Work to complete — All of the data should be copied exactly, with the pictures left out.

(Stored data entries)
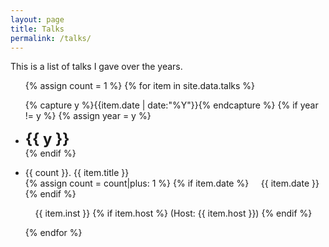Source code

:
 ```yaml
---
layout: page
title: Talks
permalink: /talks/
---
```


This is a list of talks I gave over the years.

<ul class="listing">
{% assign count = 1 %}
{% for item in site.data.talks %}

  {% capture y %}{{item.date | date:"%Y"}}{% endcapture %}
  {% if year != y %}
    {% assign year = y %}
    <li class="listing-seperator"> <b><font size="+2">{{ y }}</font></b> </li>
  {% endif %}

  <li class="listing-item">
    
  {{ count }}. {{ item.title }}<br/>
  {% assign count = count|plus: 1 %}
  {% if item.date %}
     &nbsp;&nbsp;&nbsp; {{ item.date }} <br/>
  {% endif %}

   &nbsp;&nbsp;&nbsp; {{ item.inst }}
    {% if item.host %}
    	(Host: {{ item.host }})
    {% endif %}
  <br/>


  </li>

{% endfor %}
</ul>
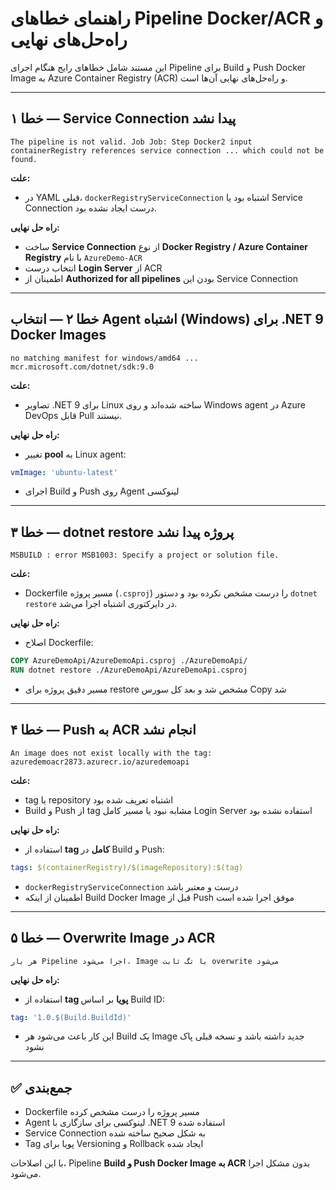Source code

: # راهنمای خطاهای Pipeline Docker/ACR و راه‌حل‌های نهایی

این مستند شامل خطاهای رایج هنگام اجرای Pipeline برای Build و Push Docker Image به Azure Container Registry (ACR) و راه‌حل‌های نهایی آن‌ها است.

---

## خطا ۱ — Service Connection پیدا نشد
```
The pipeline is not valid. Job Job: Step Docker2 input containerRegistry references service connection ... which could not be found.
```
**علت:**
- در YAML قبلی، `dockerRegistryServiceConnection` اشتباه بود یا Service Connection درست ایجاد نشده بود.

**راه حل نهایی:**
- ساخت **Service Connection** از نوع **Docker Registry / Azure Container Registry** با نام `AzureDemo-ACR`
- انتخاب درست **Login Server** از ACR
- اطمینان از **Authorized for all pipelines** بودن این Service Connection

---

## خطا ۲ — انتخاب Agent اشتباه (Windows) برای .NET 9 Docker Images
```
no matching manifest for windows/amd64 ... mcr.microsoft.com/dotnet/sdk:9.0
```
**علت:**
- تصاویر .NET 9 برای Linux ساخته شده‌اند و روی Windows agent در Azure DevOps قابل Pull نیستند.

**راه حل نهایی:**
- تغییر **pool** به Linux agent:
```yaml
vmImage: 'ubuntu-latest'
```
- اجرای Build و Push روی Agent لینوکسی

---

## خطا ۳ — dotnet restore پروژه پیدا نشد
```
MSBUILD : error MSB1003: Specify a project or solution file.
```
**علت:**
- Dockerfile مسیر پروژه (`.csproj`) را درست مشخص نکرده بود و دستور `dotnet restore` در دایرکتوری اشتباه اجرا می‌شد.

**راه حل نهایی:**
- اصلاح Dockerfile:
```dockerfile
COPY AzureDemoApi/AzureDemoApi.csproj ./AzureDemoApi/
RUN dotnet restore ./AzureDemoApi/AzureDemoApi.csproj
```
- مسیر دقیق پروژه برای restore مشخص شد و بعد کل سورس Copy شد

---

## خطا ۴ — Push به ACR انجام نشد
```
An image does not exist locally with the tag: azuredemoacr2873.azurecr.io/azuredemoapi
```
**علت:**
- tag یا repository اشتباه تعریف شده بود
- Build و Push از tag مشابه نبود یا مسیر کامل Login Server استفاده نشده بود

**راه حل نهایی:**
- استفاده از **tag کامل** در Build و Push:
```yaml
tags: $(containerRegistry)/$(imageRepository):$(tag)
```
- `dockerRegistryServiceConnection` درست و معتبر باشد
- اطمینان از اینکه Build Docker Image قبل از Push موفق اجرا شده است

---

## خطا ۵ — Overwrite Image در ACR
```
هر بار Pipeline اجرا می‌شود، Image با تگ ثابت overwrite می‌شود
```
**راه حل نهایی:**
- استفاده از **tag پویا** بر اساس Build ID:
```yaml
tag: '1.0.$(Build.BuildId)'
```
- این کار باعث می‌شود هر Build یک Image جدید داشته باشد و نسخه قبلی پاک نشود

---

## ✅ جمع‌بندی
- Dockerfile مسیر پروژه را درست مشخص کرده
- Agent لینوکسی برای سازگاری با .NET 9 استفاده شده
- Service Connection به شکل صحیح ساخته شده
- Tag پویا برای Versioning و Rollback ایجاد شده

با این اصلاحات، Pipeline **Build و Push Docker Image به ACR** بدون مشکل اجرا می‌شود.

Expected answer —
Source code

:
 ```yaml
---
layout: page
title: Talks
permalink: /talks/
---
```


This is a list of talks I gave over the years.

<ul class="listing">
{% assign count = 1 %}
{% for item in site.data.talks %}

  {% capture y %}{{item.date | date:"%Y"}}{% endcapture %}
  {% if year != y %}
    {% assign year = y %}
    <li class="listing-seperator"> <b><font size="+2">{{ y }}</font></b> </li>
  {% endif %}

  <li class="listing-item">
    
  {{ count }}. {{ item.title }}<br/>
  {% assign count = count|plus: 1 %}
  {% if item.date %}
     &nbsp;&nbsp;&nbsp; {{ item.date }} <br/>
  {% endif %}

   &nbsp;&nbsp;&nbsp; {{ item.inst }}
    {% if item.host %}
    	(Host: {{ item.host }})
    {% endif %}
  <br/>


  </li>

{% endfor %}
</ul>
Source code

: # راهنمای خطاهای Pipeline Docker/ACR و راه‌حل‌های نهایی

این مستند شامل خطاهای رایج هنگام اجرای Pipeline برای Build و Push Docker Image به Azure Container Registry (ACR) و راه‌حل‌های نهایی آن‌ها است.

---

## خطا ۱ — Service Connection پیدا نشد
```
The pipeline is not valid. Job Job: Step Docker2 input containerRegistry references service connection ... which could not be found.
```
**علت:**
- در YAML قبلی، `dockerRegistryServiceConnection` اشتباه بود یا Service Connection درست ایجاد نشده بود.

**راه حل نهایی:**
- ساخت **Service Connection** از نوع **Docker Registry / Azure Container Registry** با نام `AzureDemo-ACR`
- انتخاب درست **Login Server** از ACR
- اطمینان از **Authorized for all pipelines** بودن این Service Connection

---

## خطا ۲ — انتخاب Agent اشتباه (Windows) برای .NET 9 Docker Images
```
no matching manifest for windows/amd64 ... mcr.microsoft.com/dotnet/sdk:9.0
```
**علت:**
- تصاویر .NET 9 برای Linux ساخته شده‌اند و روی Windows agent در Azure DevOps قابل Pull نیستند.

**راه حل نهایی:**
- تغییر **pool** به Linux agent:
```yaml
vmImage: 'ubuntu-latest'
```
- اجرای Build و Push روی Agent لینوکسی

---

## خطا ۳ — dotnet restore پروژه پیدا نشد
```
MSBUILD : error MSB1003: Specify a project or solution file.
```
**علت:**
- Dockerfile مسیر پروژه (`.csproj`) را درست مشخص نکرده بود و دستور `dotnet restore` در دایرکتوری اشتباه اجرا می‌شد.

**راه حل نهایی:**
- اصلاح Dockerfile:
```dockerfile
COPY AzureDemoApi/AzureDemoApi.csproj ./AzureDemoApi/
RUN dotnet restore ./AzureDemoApi/AzureDemoApi.csproj
```
- مسیر دقیق پروژه برای restore مشخص شد و بعد کل سورس Copy شد

---

## خطا ۴ — Push به ACR انجام نشد
```
An image does not exist locally with the tag: azuredemoacr2873.azurecr.io/azuredemoapi
```
**علت:**
- tag یا repository اشتباه تعریف شده بود
- Build و Push از tag مشابه نبود یا مسیر کامل Login Server استفاده نشده بود

**راه حل نهایی:**
- استفاده از **tag کامل** در Build و Push:
```yaml
tags: $(containerRegistry)/$(imageRepository):$(tag)
```
- `dockerRegistryServiceConnection` درست و معتبر باشد
- اطمینان از اینکه Build Docker Image قبل از Push موفق اجرا شده است

---

## خطا ۵ — Overwrite Image در ACR
```
هر بار Pipeline اجرا می‌شود، Image با تگ ثابت overwrite می‌شود
```
**راه حل نهایی:**
- استفاده از **tag پویا** بر اساس Build ID:
```yaml
tag: '1.0.$(Build.BuildId)'
```
- این کار باعث می‌شود هر Build یک Image جدید داشته باشد و نسخه قبلی پاک نشود

---

## ✅ جمع‌بندی
- Dockerfile مسیر پروژه را درست مشخص کرده
- Agent لینوکسی برای سازگاری با .NET 9 استفاده شده
- Service Connection به شکل صحیح ساخته شده
- Tag پویا برای Versioning و Rollback ایجاد شده

با این اصلاحات، Pipeline **Build و Push Docker Image به ACR** بدون مشکل اجرا می‌شود.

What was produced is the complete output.